What to Do When Your Seed Has Been Compromised


What is a compromised seed?

A compromised seed is one that has been exposed or has the potential to be exposed by a third party (in other words, if someone else has seen it or someone might be able to see it in the future). 

Exposed is self-explanatory:

  • You took your seed out and someone saw 
  • Someone else found your seed
  • You entered your seed in a malicious software application or website

The potential to be exposed is a bit more vague. It means that there is a higher possibility or chance your seed might be seen by someone else.

The most straight forward example of this is losing a copy of your seed and the potential someone else finds it in the future.

A more unconsidered example of this is entering/typing your seed on device connected (or has been connected) to the internet. This can include your computer or your phone.

The potential comes from the possibility there is malicious software on the device (key loggers, screen captures) that can copy your seed and send it to a third party. There is also the possibility that a third party can gain access to your device in the future and is able to obtain your seed.

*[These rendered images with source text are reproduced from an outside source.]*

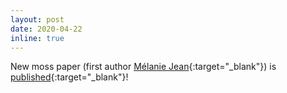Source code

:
```yaml
---
layout: post
date: 2020-04-22
inline: true
---
```


New moss paper (first author [Mélanie Jean](https://scholar.google.ca/citations?hl=en&user=ptl4u-IAAAAJ&view_op=list_works&sortby=pubdate){:target="_blank"}) is [published](https://nph.onlinelibrary.wiley.com/doi/10.1111/nph.16611){:target="_blank"}!
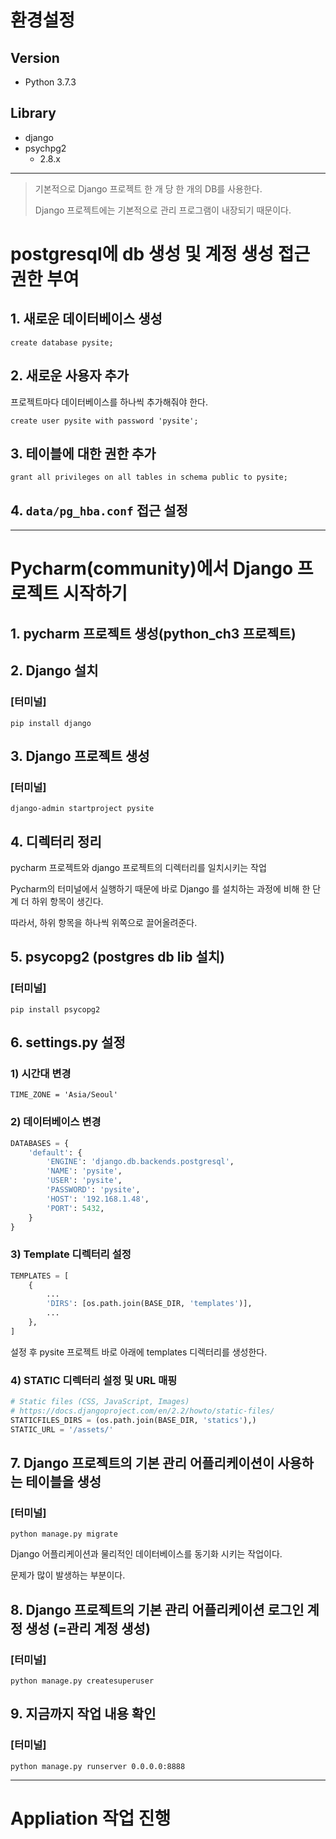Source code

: # 환경설정
## Version
- Python 3.7.3
## Library
- django
- psychpg2
   - 2.8.x

---

> 기본적으로 Django 프로젝트 한 개 당 한 개의 DB를 사용한다.
>
> Django 프로젝트에는 기본적으로 관리 프로그램이 내장되기 때문이다. 

# postgresql에 db 생성 및 계정 생성 접근 권한 부여
## 1. 새로운 데이터베이스 생성
`create database pysite;`

## 2. 새로운 사용자 추가
프로젝트마다 데이터베이스를 하나씩 추가해줘야 한다.

`create user pysite with password 'pysite';`

## 3. 테이블에 대한 권한 추가
`grant all privileges on all tables in schema public to pysite;`

## 4. `data/pg_hba.conf` 접근 설정

---

# Pycharm(community)에서 Django 프로젝트 시작하기
## 1. pycharm 프로젝트 생성(python_ch3 프로젝트)

## 2. Django 설치
### [터미널]
`pip install django`

## 3. Django 프로젝트 생성
### [터미널]
`django-admin startproject pysite`

## 4. 디렉터리 정리
pycharm 프로젝트와 django 프로젝트의 디렉터리를 일치시키는 작업

Pycharm의 터미널에서 실행하기 때문에 바로 Django 를 설치하는 과정에 비해 한 단계 더 하위 항목이 생긴다.

따라서, 하위 항목을 하나씩 위쪽으로 끌어올려준다. 

## 5. psycopg2 (postgres db lib 설치)
### [터미널]
`pip install psycopg2`

## 6. settings.py 설정
### 1) 시간대 변경
`TIME_ZONE = 'Asia/Seoul'`

### 2) 데이터베이스 변경
```python
DATABASES = {
    'default': {
        'ENGINE': 'django.db.backends.postgresql',
        'NAME': 'pysite',
        'USER': 'pysite',
        'PASSWORD': 'pysite',
        'HOST': '192.168.1.48',
        'PORT': 5432,
    }
}
```

### 3) Template 디렉터리 설정
```python
TEMPLATES = [
    {
        ...
        'DIRS': [os.path.join(BASE_DIR, 'templates')],
        ...
    },
]
```

설정 후 pysite 프로젝트 바로 아래에 templates 디렉터리를 생성한다.

### 4) STATIC 디렉터리 설정 및 URL 매핑
```python
# Static files (CSS, JavaScript, Images)
# https://docs.djangoproject.com/en/2.2/howto/static-files/
STATICFILES_DIRS = (os.path.join(BASE_DIR, 'statics'),)
STATIC_URL = '/assets/'
```

## 7. Django 프로젝트의 기본 관리 어플리케이션이 사용하는 테이블을 생성
### [터미널]
`python manage.py migrate`

Django 어플리케이션과 물리적인 데이터베이스를 동기화 시키는 작업이다.

문제가 많이 발생하는 부분이다.

## 8. Django 프로젝트의 기본 관리 어플리케이션 로그인 계정 생성 (=관리 계정 생성)
### [터미널]
`python manage.py createsuperuser`

## 9. 지금까지 작업 내용 확인
### [터미널]
`python manage.py runserver 0.0.0.0:8888`

---

# Appliation 작업 진행
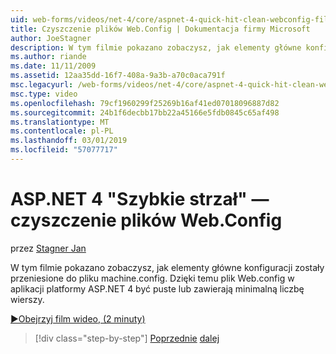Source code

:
 ```yaml
---
uid: web-forms/videos/net-4/core/aspnet-4-quick-hit-clean-webconfig-files
title: Czyszczenie plików Web.Config | Dokumentacja firmy Microsoft
author: JoeStagner
description: W tym filmie pokazano zobaczysz, jak elementy główne konfiguracji zostały przeniesione do pliku machine.config. Dzięki temu plik Web.config w aplikacji platformy ASP.NET 4...
ms.author: riande
ms.date: 11/11/2009
ms.assetid: 12aa35dd-16f7-408a-9a3b-a70c0aca791f
msc.legacyurl: /web-forms/videos/net-4/core/aspnet-4-quick-hit-clean-webconfig-files
msc.type: video
ms.openlocfilehash: 79cf1960299f25269b16af41ed07018096887d82
ms.sourcegitcommit: 24b1f6decbb17bb22a45166e5fdb0845c65af498
ms.translationtype: MT
ms.contentlocale: pl-PL
ms.lasthandoff: 03/01/2019
ms.locfileid: "57077717"
---
```

<a name="aspnet-4-quick-hit---clean-webconfig-files"></a>ASP.NET 4 "Szybkie strzał" — czyszczenie plików Web.Config
====================
przez [Stagner Jan](https://github.com/JoeStagner)

W tym filmie pokazano zobaczysz, jak elementy główne konfiguracji zostały przeniesione do pliku machine.config. Dzięki temu plik Web.config w aplikacji platformy ASP.NET 4 być puste lub zawierają minimalną liczbę wierszy.

[&#9654;Obejrzyj film wideo, (2 minuty)](https://channel9.msdn.com/Blogs/ASP-NET-Site-Videos/aspnet-4-quick-hit-clean-webconfig-files)

> [!div class="step-by-step"]
> [Poprzednie](aspnet-4-quick-hit-auto-start.md)
> [dalej](aspnet-4-quick-hit-predictable-client-ids.md)
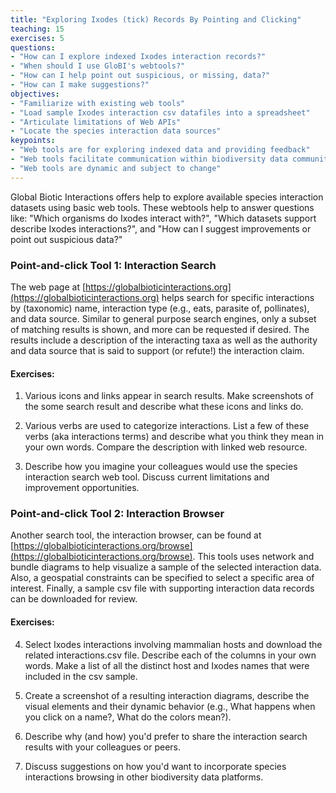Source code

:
 ```yaml
---
title: "Exploring Ixodes (tick) Records By Pointing and Clicking"
teaching: 15
exercises: 5
questions:
- "How can I explore indexed Ixodes interaction records?"
- "When should I use GloBI's webtools?"
- "How can I help point out suspicious, or missing, data?"
- "How can I make suggestions?"
objectives:
- "Familiarize with existing web tools"
- "Load sample Ixodes interaction csv datafiles into a spreadsheet"
- "Articulate limitations of Web APIs"
- "Locate the species interaction data sources"
keypoints:
- "Web tools are for exploring indexed data and providing feedback"
- "Web tools facilitate communication within biodiversity data community"
- "Web tools are dynamic and subject to change"
---
```


Global Biotic Interactions offers help to explore available species interaction datasets using basic web tools. These webtools help to answer questions like: "Which organisms do Ixodes interact with?", "Which datasets support describe Ixodes interactions?", and "How can I suggest improvements or point out suspicious data?"

### Point-and-click Tool 1: Interaction Search 

The web page at [https://globalbioticinteractions.org](https://globalbioticinteractions.org) helps search for specific interactions by (taxonomic) name, interaction type (e.g., eats, parasite of, pollinates), and data source. Similar to general purpose search engines, only a subset of matching results is shown, and more can be requested if desired. The results include a description of the interacting taxa as well as the authority and data source that is said to support (or refute!) the interaction claim. 

#### Exercises:

1. Various icons and links appear in search results. Make screenshots of the some search result and describe what these icons and links do. 

2. Various verbs are used to categorize interactions. List a few of these verbs (aka interactions terms) and describe what you think they mean in your own words. Compare the description with linked web resource. 

3. Describe how you imagine your colleagues would use the species interaction search web tool. Discuss current limitations and improvement opportunities.
 
### Point-and-click Tool 2: Interaction Browser

Another search tool, the interaction browser, can be found at [https://globalbioticinteractions.org/browse](https://globalbioticinteractions.org/browse). This tools uses network and bundle diagrams to help visualize a sample of the selected interaction data. Also, a geospatial constraints can be specified to select a specific area of interest. Finally, a sample csv file with supporting interaction data records can be downloaded for review. 

#### Exercises:

4. Select Ixodes interactions involving mammalian hosts and download the related interactions.csv file. Describe each of the columns in your own words. Make a list of all the distinct host and Ixodes names that were included in the csv sample. 

5. Create a screenshot of a resulting interaction diagrams, describe the visual elements and their dynamic behavior (e.g., What happens when you click on a name?, What do the colors mean?).

6. Describe why (and how) you'd prefer to share the interaction search results with your colleagues or peers.

7. Discuss suggestions on how you'd want to incorporate species interactions browsing in other biodiversity data platforms.
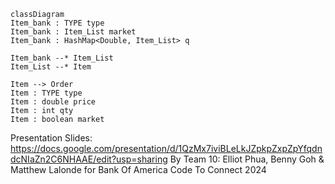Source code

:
 ```mermaid
classDiagram
Item_bank : TYPE type
Item_bank : Item_List market
Item_bank : HashMap<Double, Item_List> q

Item_bank --* Item_List
Item_List --* Item

Item --> Order
Item : TYPE type
Item : double price
Item : int qty
Item : boolean market
```
Presentation Slides: https://docs.google.com/presentation/d/1QzMx7iviBLeLkJZpkpZxpZpYfqdndcNIaZn2C6NHAAE/edit?usp=sharing
By Team 10: Elliot Phua, Benny Goh & Matthew Lalonde for Bank Of America Code To Connect 2024
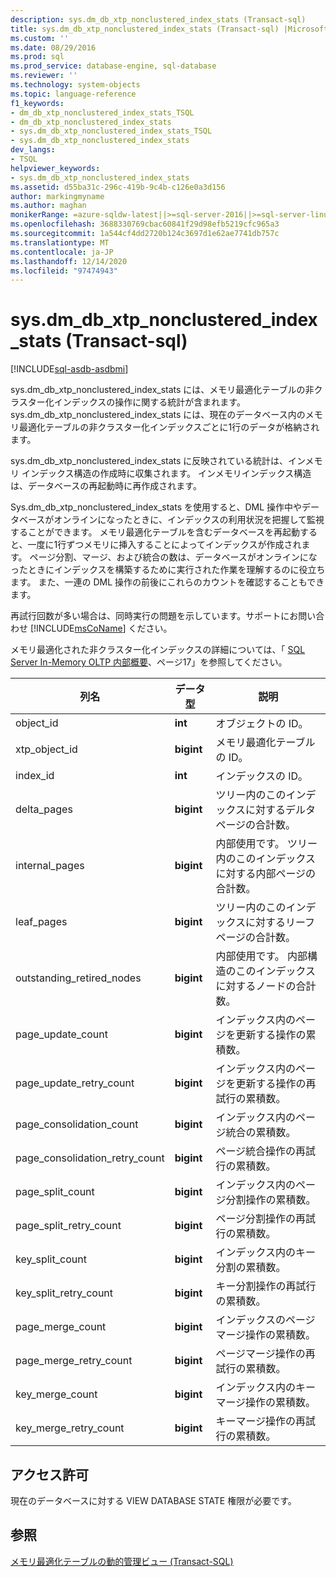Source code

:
 ```yaml
---
description: sys.dm_db_xtp_nonclustered_index_stats (Transact-sql)
title: sys.dm_db_xtp_nonclustered_index_stats (Transact-sql) |Microsoft Docs
ms.custom: ''
ms.date: 08/29/2016
ms.prod: sql
ms.prod_service: database-engine, sql-database
ms.reviewer: ''
ms.technology: system-objects
ms.topic: language-reference
f1_keywords:
- dm_db_xtp_nonclustered_index_stats_TSQL
- dm_db_xtp_nonclustered_index_stats
- sys.dm_db_xtp_nonclustered_index_stats_TSQL
- sys.dm_db_xtp_nonclustered_index_stats
dev_langs:
- TSQL
helpviewer_keywords:
- sys.dm_db_xtp_nonclustered_index_stats
ms.assetid: d55ba31c-296c-419b-9c4b-c126e0a3d156
author: markingmyname
ms.author: maghan
monikerRange: =azure-sqldw-latest||>=sql-server-2016||>=sql-server-linux-2017||=azuresqldb-mi-current
ms.openlocfilehash: 3688330769cbac60841f29d98efb5219cfc965a3
ms.sourcegitcommit: 1a544cf4dd2720b124c3697d1e62ae7741db757c
ms.translationtype: MT
ms.contentlocale: ja-JP
ms.lasthandoff: 12/14/2020
ms.locfileid: "97474943"
---
```

# <a name="sysdm_db_xtp_nonclustered_index_stats-transact-sql"></a>sys.dm_db_xtp_nonclustered_index_stats (Transact-sql)
[!INCLUDE[sql-asdb-asdbmi](../../includes/applies-to-version/sql-asdb-asdbmi.md)]

  sys.dm_db_xtp_nonclustered_index_stats には、メモリ最適化テーブルの非クラスター化インデックスの操作に関する統計が含まれます。 sys.dm_db_xtp_nonclustered_index_stats には、現在のデータベース内のメモリ最適化テーブルの非クラスター化インデックスごとに1行のデータが格納されます。  
  
 sys.dm_db_xtp_nonclustered_index_stats に反映されている統計は、インメモリ インデックス構造の作成時に収集されます。 インメモリインデックス構造は、データベースの再起動時に再作成されます。  
  
 Sys.dm_db_xtp_nonclustered_index_stats を使用すると、DML 操作中やデータベースがオンラインになったときに、インデックスの利用状況を把握して監視することができます。 メモリ最適化テーブルを含むデータベースを再起動すると、一度に1行ずつメモリに挿入することによってインデックスが作成されます。 ページ分割、マージ、および統合の数は、データベースがオンラインになったときにインデックスを構築するために実行された作業を理解するのに役立ちます。 また、一連の DML 操作の前後にこれらのカウントを確認することもできます。  
  
 再試行回数が多い場合は、同時実行の問題を示しています。サポートにお問い合わせ [!INCLUDE[msCoName](../../includes/msconame-md.md)] ください。  
  
 メモリ最適化された非クラスター化インデックスの詳細については、「 [SQL Server In-Memory OLTP 内部概要](https://t.co/T6zToWc6y6)、ページ17」を参照してください。  
  
|列名|データ型|説明|  
|-----------------|---------------|-----------------|  
|object_id|**int**|オブジェクトの ID。|  
|xtp_object_id|**bigint**|メモリ最適化テーブルの ID。|  
|index_id|**int**|インデックスの ID。|  
|delta_pages|**bigint**|ツリー内のこのインデックスに対するデルタページの合計数。|  
|internal_pages|**bigint**|内部使用です。 ツリー内のこのインデックスに対する内部ページの合計数。|  
|leaf_pages|**bigint**|ツリー内のこのインデックスに対するリーフページの合計数。|  
|outstanding_retired_nodes|**bigint**|内部使用です。 内部構造のこのインデックスに対するノードの合計数。|  
|page_update_count|**bigint**|インデックス内のページを更新する操作の累積数。|  
|page_update_retry_count|**bigint**|インデックス内のページを更新する操作の再試行の累積数。|  
|page_consolidation_count|**bigint**|インデックス内のページ統合の累積数。|  
|page_consolidation_retry_count|**bigint**|ページ統合操作の再試行の累積数。|  
|page_split_count|**bigint**|インデックス内のページ分割操作の累積数。|  
|page_split_retry_count|**bigint**|ページ分割操作の再試行の累積数。|  
|key_split_count|**bigint**|インデックス内のキー分割の累積数。|  
|key_split_retry_count|**bigint**|キー分割操作の再試行の累積数。|  
|page_merge_count|**bigint**|インデックスのページ マージ操作の累積数。|  
|page_merge_retry_count|**bigint**|ページマージ操作の再試行の累積数。|  
|key_merge_count|**bigint**|インデックス内のキーマージ操作の累積数。|  
|key_merge_retry_count|**bigint**|キーマージ操作の再試行の累積数。|  
  
## <a name="permissions"></a>アクセス許可  
 現在のデータベースに対する VIEW DATABASE STATE 権限が必要です。  
  
## <a name="see-also"></a>参照  
 [メモリ最適化テーブルの動的管理ビュー &#40;Transact-SQL&#41;](../../relational-databases/system-dynamic-management-views/memory-optimized-table-dynamic-management-views-transact-sql.md)  
  
  
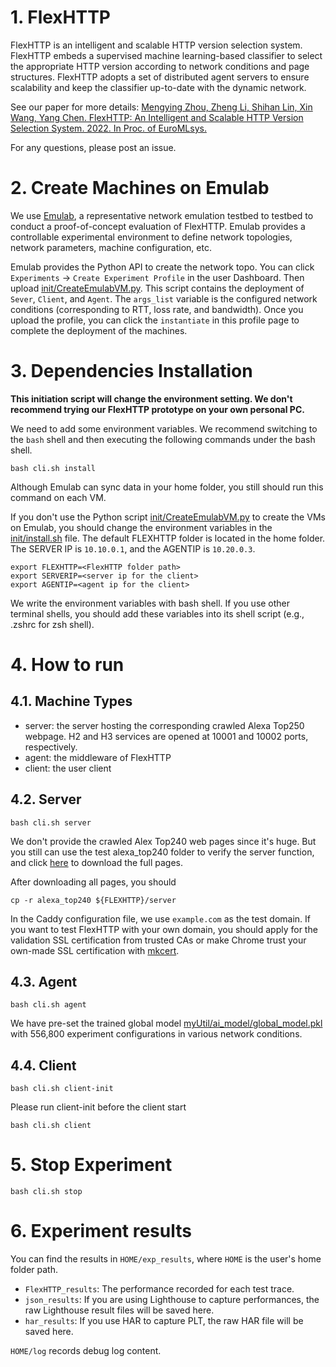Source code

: # 1. FlexHTTP
FlexHTTP is an intelligent and scalable HTTP version selection system. FlexHTTP embeds a supervised machine learning-based classifier to select the appropriate HTTP version according to network conditions and page structures. FlexHTTP adopts a set of distributed agent servers to ensure scalability and keep the classifier up-to-date with the dynamic network. 

See our paper for more details: [Mengying Zhou, Zheng Li, Shihan Lin, Xin Wang, Yang Chen. FlexHTTP: An Intelligent and Scalable HTTP Version Selection System. 2022. In Proc. of EuroMLsys.](https://doi.org/10.1145/3517207.3526972)

For any questions, please post an issue.


# 2. Create Machines on Emulab
We use [Emulab](https://www.emulab.net/portal/frontpage.php), a representative network emulation testbed to testbed to conduct a proof-of-concept evaluation of FlexHTTP. Emulab provides a controllable experimental environment to define network topologies, network parameters, machine configuration, etc.

Emulab provides the Python API to create the network topo. You can click `Experiments` -> `Create Experiment Profile` in the user Dashboard. Then upload [init/CreateEmulabVM.py](init/CreateEmulabVM.py). This script contains the deployment of `Sever`, `Client`, and `Agent`. The `args_list` variable is the configured network conditions (corresponding to RTT, loss rate, and bandwidth). Once you upload the profile, you can click the `instantiate` in this profile page to complete the deployment of the machines. 


# 3. Dependencies Installation 
**This initiation script will change the environment setting. We don't recommend trying our FlexHTTP prototype on your own personal PC.**

We need to add some environment variables. We recommend switching to the `bash` shell and then executing the following commands under the bash shell.
```shell
bash cli.sh install
```
Although Emulab can sync data in your home folder, you still should run this command on each VM.

If you don't use the Python script [init/CreateEmulabVM.py](init/CreateEmulabVM.py) to create the VMs on Emulab, you should change the environment variables in the [init/install.sh](init/install.sh) file. The default FLEXHTTP folder is located in the home folder. The SERVER IP is `10.10.0.1`, and the AGENTIP is `10.20.0.3`.
```
export FLEXHTTP=<FlexHTTP folder path>
export SERVERIP=<server ip for the client>
export AGENTIP=<agent ip for the client>
```
We write the environment variables with bash shell. If you use other terminal shells, you should add these variables into its shell script (e.g., .zshrc for zsh shell). 

# 4. How to run

## 4.1. Machine Types
- server: the server hosting the corresponding crawled Alexa Top250 webpage. H2 and H3 services are opened at 10001 and 10002 ports, respectively.
- agent: the middleware of FlexHTTP 
- client: the user client


## 4.2. Server
```
bash cli.sh server
```

We don't provide the crawled Alex Top240 web pages since it's huge. But you still can use the test alexa_top240 folder to verify the server function, and click [here](https://doi.org/10.5281/zenodo.6378149) to download the full pages.

After downloading all pages, you should
```
cp -r alexa_top240 ${FLEXHTTP}/server
```

In the Caddy configuration file, we use `example.com` as the test domain. If you want to test FlexHTTP with your own domain, you should apply for the validation SSL certification from trusted CAs or make Chrome trust your own-made SSL certification with [mkcert](https://github.com/FiloSottile/mkcert).



## 4.3. Agent
```
bash cli.sh agent
```

We have pre-set the trained global model [myUtil/ai_model/global_model.pkl](myUtil/ai_model/global_model.pkl) with 556,800 experiment configurations in various network conditions.

## 4.4. Client
```
bash cli.sh client-init
```
Please run client-init before the client start


```
bash cli.sh client
```


# 5. Stop Experiment 
```
bash cli.sh stop
```

# 6. Experiment results
You can find the results in `HOME/exp_results`, where `HOME` is the user's home folder path.
- `FlexHTTP_results`: The performance recorded for each test trace.
- `json_results`: If you are using Lighthouse to capture performances, the raw Lighthouse result files will be saved here.
- `har_results`: If you use HAR to capture PLT, the raw HAR file will be saved here.

`HOME/log` records debug log content.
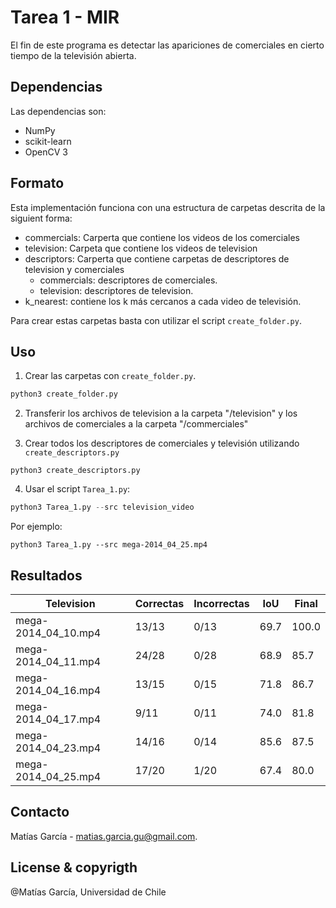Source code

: # Tarea 1 - MIR
El fin de este programa es detectar las apariciones de comerciales 
en cierto tiempo de la televisión abierta.

## Dependencias

Las dependencias son:

* NumPy
* scikit-learn
* OpenCV 3

## Formato

Esta implementación funciona con una estructura de carpetas descrita de la siguient forma:

* commercials: Carperta que contiene los videos de los comerciales
* television: Carpeta que contiene los videos de television
* descriptors: Carperta que contiene carpetas de descriptores de television y comerciales
    * commercials: descriptores de comerciales.
    * television: descriptores de television.  
* k_nearest: contiene los k más cercanos a cada video de televisión.

Para crear estas carpetas basta con utilizar el script `create_folder.py`.
 
## Uso

1. Crear las carpetas con `create_folder.py`.

```python 
python3 create_folder.py
```

2. Transferir los archivos de television a la carpeta "/television" y los archivos de 
comerciales a la carpeta "/commerciales"

3. Crear todos los descriptores de comerciales y televisión utilizando `create_descriptors.py`

```
python3 create_descriptors.py
```

4. Usar el script `Tarea_1.py`:

```python 
python3 Tarea_1.py --src television_video
```

Por ejemplo:

```
python3 Tarea_1.py --src mega-2014_04_25.mp4
```

## Resultados

| Television          | Correctas | Incorrectas | IoU  | Final |
|---------------------|-----------|-------------|------|-------|
| mega-2014_04_10.mp4 | 13/13     | 0/13        | 69.7 | 100.0 |
| mega-2014_04_11.mp4 | 24/28     | 0/28        | 68.9 | 85.7  |
| mega-2014_04_16.mp4 | 13/15     | 0/15        | 71.8 | 86.7  |
| mega-2014_04_17.mp4 | 9/11      | 0/11        | 74.0 | 81.8  |
| mega-2014_04_23.mp4 | 14/16     | 0/14        | 85.6 | 87.5  |
| mega-2014_04_25.mp4 | 17/20     | 1/20        | 67.4 | 80.0  |

## Contacto

Matías García - matias.garcia.gu@gmail.com.

## License & copyrigth

@Matías García, Universidad de Chile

Thus, a seed generated on an internet-connected device (by default) has the potential to be exposed.

So what do you do if your seed has been compromised?

The best thing to do is to send your coins to a newly generated seed.

Even if you think the potential to be exposed is low but it's still in the back of your mind, it's better to send your coins to a new seed. It's psychological relief and will let you sleep at night.

How do I do this?

There are many ways but we'll share the most straight forward.

Send your coins to an exchange (of your choosing) and back to a new wallet (this will incur fees twice):

  1. Generate and copy a receiving address from your exchange account.
  2. Send your coins to the exchange receiving address (incur fees).
  3. Ensure you see your coins in your exchange account completely transfer over.
  4. Reset your wallet device.
  5. Create a new wallet (on the same device) and generate a new seed.
  6. Copy down your new seed.
  7. Generate and copy a receiving address from your new wallet.
  8. Send your coins to the receiving address from the new wallet (incur fees).
  9. Ensure you see your coins in your exchange account completely transfer over to your new wallet.
  10. Dispose of your old seed.

Send your coins directly to a new wallet (this will incur fees once):

  1. Ensure you are able to and have experience in successfully restoring your wallet with your seed.
  2. Reset your wallet device.
  3. Create a new wallet (on the same device) and generate a new seed.
  4. Copy down your new seed.
  5. Generate and copy a receiving address from your new wallet.
  6. Reset your wallet device again.
  7. Restore your old wallet with your old seed.
  8. Send your coins to the receive address from the new wallet (incur fees).
  9. Reset your wallet device again for the second time.
  10. Restore your new wallet with your new seed.
  11. Confirm your coins transferred to the new wallet.
  12. Dispose of the old seed.

Note: It is imperative you are comfortable restoring your old seed since you’ll be resetting the device before moving your funds. If you never tested or restored your seed before, this is not recommended.